Available data –
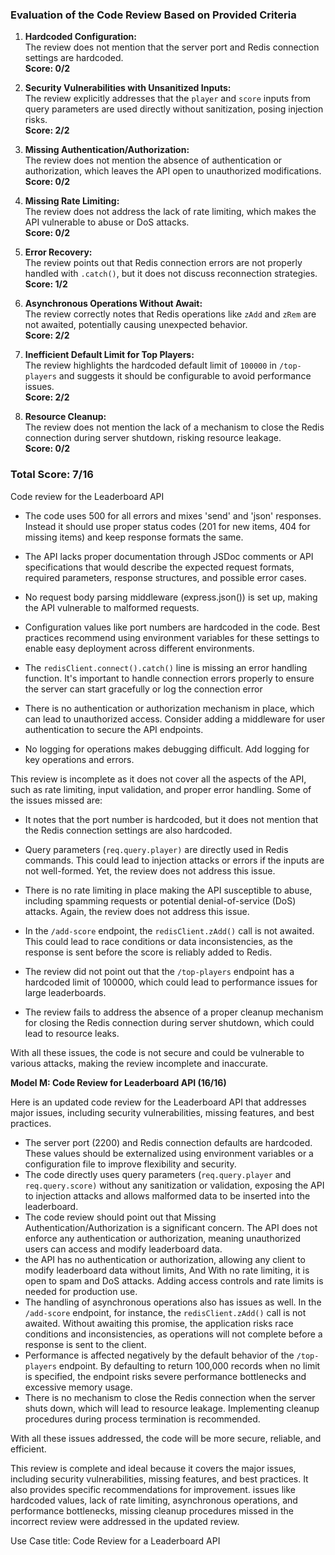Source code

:### **Evaluation of the Code Review Based on Provided Criteria**

1. **Hardcoded Configuration:**  
   The review does not mention that the server port and Redis connection settings are hardcoded.  
   **Score: 0/2**

2. **Security Vulnerabilities with Unsanitized Inputs:**  
   The review explicitly addresses that the `player` and `score` inputs from query parameters are used directly without sanitization, posing injection risks.  
   **Score: 2/2**

3. **Missing Authentication/Authorization:**  
   The review does not mention the absence of authentication or authorization, which leaves the API open to unauthorized modifications.  
   **Score: 0/2**

4. **Missing Rate Limiting:**  
   The review does not address the lack of rate limiting, which makes the API vulnerable to abuse or DoS attacks.  
   **Score: 0/2**

5. **Error Recovery:**  
   The review points out that Redis connection errors are not properly handled with `.catch()`, but it does not discuss reconnection strategies.  
   **Score: 1/2**

6. **Asynchronous Operations Without Await:**  
   The review correctly notes that Redis operations like `zAdd` and `zRem` are not awaited, potentially causing unexpected behavior.  
   **Score: 2/2**

7. **Inefficient Default Limit for Top Players:**  
   The review highlights the hardcoded default limit of `100000` in `/top-players` and suggests it should be configurable to avoid performance issues.  
   **Score: 2/2**

8. **Resource Cleanup:**  
   The review does not mention the lack of a mechanism to close the Redis connection during server shutdown, risking resource leakage.  
   **Score: 0/2**

### **Total Score: 7/16**

Code review for the Leaderboard API

- The code uses 500 for all errors and mixes 'send' and 'json' responses. Instead it should use proper status codes (201 for new items, 404 for missing items) and keep response formats the same.

- The API lacks proper documentation through JSDoc comments or API specifications that would describe the expected request formats, required parameters, response structures, and possible error cases.

- No request body parsing middleware (express.json()) is set up, making the API vulnerable to malformed requests.

- Configuration values like port numbers are hardcoded in the code. Best practices recommend using environment variables for these settings to enable easy deployment across different environments.

- The `redisClient.connect().catch()` line is missing an error handling function. It's important to handle connection errors properly to ensure the server can start gracefully or log the connection error

- There is no authentication or authorization mechanism in place, which can lead to unauthorized access. Consider adding a middleware for user authentication to secure the API endpoints.

- No logging for operations makes debugging difficult. Add logging for key operations and errors.

This review is incomplete as it does not cover all the aspects of the API, such as rate limiting, input validation, and proper error handling.
Some of the issues missed are:

- It notes that the port number is hardcoded, but it does not mention that the Redis connection settings are also hardcoded.

- Query parameters (`req.query.player)` are directly used in Redis commands. This could lead to injection attacks or errors if the inputs are not well-formed. Yet, the review does not address this issue.

- There is no rate limiting in place making the API susceptible to abuse, including spamming requests or potential denial-of-service (DoS) attacks. Again, the review does not address this issue.

- In the `/add-score` endpoint, the `redisClient.zAdd()` call is not awaited. This could lead to race conditions or data inconsistencies, as the response is sent before the score is reliably added to Redis.

- The review did not point out that the `/top-players` endpoint has a hardcoded limit of 100000, which could lead to performance issues for large leaderboards.

- The review fails to address the absence of a proper cleanup mechanism for closing the Redis connection during server shutdown, which could lead to resource leaks.

With all these issues, the code is not secure and could be vulnerable to various attacks, making the review incomplete and inaccurate.

**Model M: Code Review for Leaderboard API (16/16)**

Here is an updated code review for the Leaderboard API that addresses major issues, including security vulnerabilities, missing features, and best practices.

- The server port (2200) and Redis connection defaults are hardcoded. These values should be externalized using environment variables or a configuration file to improve flexibility and security.
- The code directly uses query parameters (`req.query.player` and `req.query.score)` without any sanitization or validation, exposing the API to injection attacks and allows malformed data to be inserted into the leaderboard.
- The code review should point out that Missing Authentication/Authorization is a significant concern. The API does not enforce any authentication or authorization, meaning unauthorized users can access and modify leaderboard data.
- the API has no authentication or authorization, allowing any client to modify leaderboard data without limits, And With no rate limiting, it is open to spam and DoS attacks. Adding access controls and rate limits is needed for production use.
- The handling of asynchronous operations also has issues as well. In the `/add-score` endpoint, for instance, the `redisClient.zAdd()` call is not awaited. Without awaiting this promise, the application risks race conditions and inconsistencies, as operations will not complete before a response is sent to the client.
- Performance is affected negatively by the default behavior of the `/top-players` endpoint. By defaulting to return 100,000 records when no limit is specified, the endpoint risks severe performance bottlenecks and excessive memory usage.
- There is no mechanism to close the Redis connection when the server shuts down, which will lead to resource leakage. Implementing cleanup procedures during process termination is recommended.

With all these issues addressed, the code will be more secure, reliable, and efficient.

This review is complete and ideal because it covers the major issues, including security vulnerabilities, missing features, and best practices. It also provides specific recommendations for improvement.
issues like hardcoded values, lack of rate limiting, asynchronous operations, and performance bottlenecks, missing cleanup procedures missed in the incorrect review were addressed in the updated review.

Use Case title:
Code Review for a Leaderboard API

Task description –
Copy all entries exactly; skip pictures.

Exercise solution –
Source code

:### **Evaluation of the Code Review Based on Provided Criteria**

1. **Hardcoded Configuration:**  
   The review does not mention that the server port and Redis connection settings are hardcoded.  
   **Score: 0/2**

2. **Security Vulnerabilities with Unsanitized Inputs:**  
   The review explicitly addresses that the `player` and `score` inputs from query parameters are used directly without sanitization, posing injection risks.  
   **Score: 2/2**

3. **Missing Authentication/Authorization:**  
   The review does not mention the absence of authentication or authorization, which leaves the API open to unauthorized modifications.  
   **Score: 0/2**

4. **Missing Rate Limiting:**  
   The review does not address the lack of rate limiting, which makes the API vulnerable to abuse or DoS attacks.  
   **Score: 0/2**

5. **Error Recovery:**  
   The review points out that Redis connection errors are not properly handled with `.catch()`, but it does not discuss reconnection strategies.  
   **Score: 1/2**

6. **Asynchronous Operations Without Await:**  
   The review correctly notes that Redis operations like `zAdd` and `zRem` are not awaited, potentially causing unexpected behavior.  
   **Score: 2/2**

7. **Inefficient Default Limit for Top Players:**  
   The review highlights the hardcoded default limit of `100000` in `/top-players` and suggests it should be configurable to avoid performance issues.  
   **Score: 2/2**

8. **Resource Cleanup:**  
   The review does not mention the lack of a mechanism to close the Redis connection during server shutdown, risking resource leakage.  
   **Score: 0/2**

### **Total Score: 7/16**

Code review for the Leaderboard API

- The code uses 500 for all errors and mixes 'send' and 'json' responses. Instead it should use proper status codes (201 for new items, 404 for missing items) and keep response formats the same.

- The API lacks proper documentation through JSDoc comments or API specifications that would describe the expected request formats, required parameters, response structures, and possible error cases.

- No request body parsing middleware (express.json()) is set up, making the API vulnerable to malformed requests.

- Configuration values like port numbers are hardcoded in the code. Best practices recommend using environment variables for these settings to enable easy deployment across different environments.

- The `redisClient.connect().catch()` line is missing an error handling function. It's important to handle connection errors properly to ensure the server can start gracefully or log the connection error

- There is no authentication or authorization mechanism in place, which can lead to unauthorized access. Consider adding a middleware for user authentication to secure the API endpoints.

- No logging for operations makes debugging difficult. Add logging for key operations and errors.

This review is incomplete as it does not cover all the aspects of the API, such as rate limiting, input validation, and proper error handling.
Some of the issues missed are:

- It notes that the port number is hardcoded, but it does not mention that the Redis connection settings are also hardcoded.

- Query parameters (`req.query.player)` are directly used in Redis commands. This could lead to injection attacks or errors if the inputs are not well-formed. Yet, the review does not address this issue.

- There is no rate limiting in place making the API susceptible to abuse, including spamming requests or potential denial-of-service (DoS) attacks. Again, the review does not address this issue.

- In the `/add-score` endpoint, the `redisClient.zAdd()` call is not awaited. This could lead to race conditions or data inconsistencies, as the response is sent before the score is reliably added to Redis.

- The review did not point out that the `/top-players` endpoint has a hardcoded limit of 100000, which could lead to performance issues for large leaderboards.

- The review fails to address the absence of a proper cleanup mechanism for closing the Redis connection during server shutdown, which could lead to resource leaks.

With all these issues, the code is not secure and could be vulnerable to various attacks, making the review incomplete and inaccurate.

**Model M: Code Review for Leaderboard API (16/16)**

Here is an updated code review for the Leaderboard API that addresses major issues, including security vulnerabilities, missing features, and best practices.

- The server port (2200) and Redis connection defaults are hardcoded. These values should be externalized using environment variables or a configuration file to improve flexibility and security.
- The code directly uses query parameters (`req.query.player` and `req.query.score)` without any sanitization or validation, exposing the API to injection attacks and allows malformed data to be inserted into the leaderboard.
- The code review should point out that Missing Authentication/Authorization is a significant concern. The API does not enforce any authentication or authorization, meaning unauthorized users can access and modify leaderboard data.
- the API has no authentication or authorization, allowing any client to modify leaderboard data without limits, And With no rate limiting, it is open to spam and DoS attacks. Adding access controls and rate limits is needed for production use.
- The handling of asynchronous operations also has issues as well. In the `/add-score` endpoint, for instance, the `redisClient.zAdd()` call is not awaited. Without awaiting this promise, the application risks race conditions and inconsistencies, as operations will not complete before a response is sent to the client.
- Performance is affected negatively by the default behavior of the `/top-players` endpoint. By defaulting to return 100,000 records when no limit is specified, the endpoint risks severe performance bottlenecks and excessive memory usage.
- There is no mechanism to close the Redis connection when the server shuts down, which will lead to resource leakage. Implementing cleanup procedures during process termination is recommended.

With all these issues addressed, the code will be more secure, reliable, and efficient.

This review is complete and ideal because it covers the major issues, including security vulnerabilities, missing features, and best practices. It also provides specific recommendations for improvement.
issues like hardcoded values, lack of rate limiting, asynchronous operations, and performance bottlenecks, missing cleanup procedures missed in the incorrect review were addressed in the updated review.

Use Case title:
Code Review for a Leaderboard API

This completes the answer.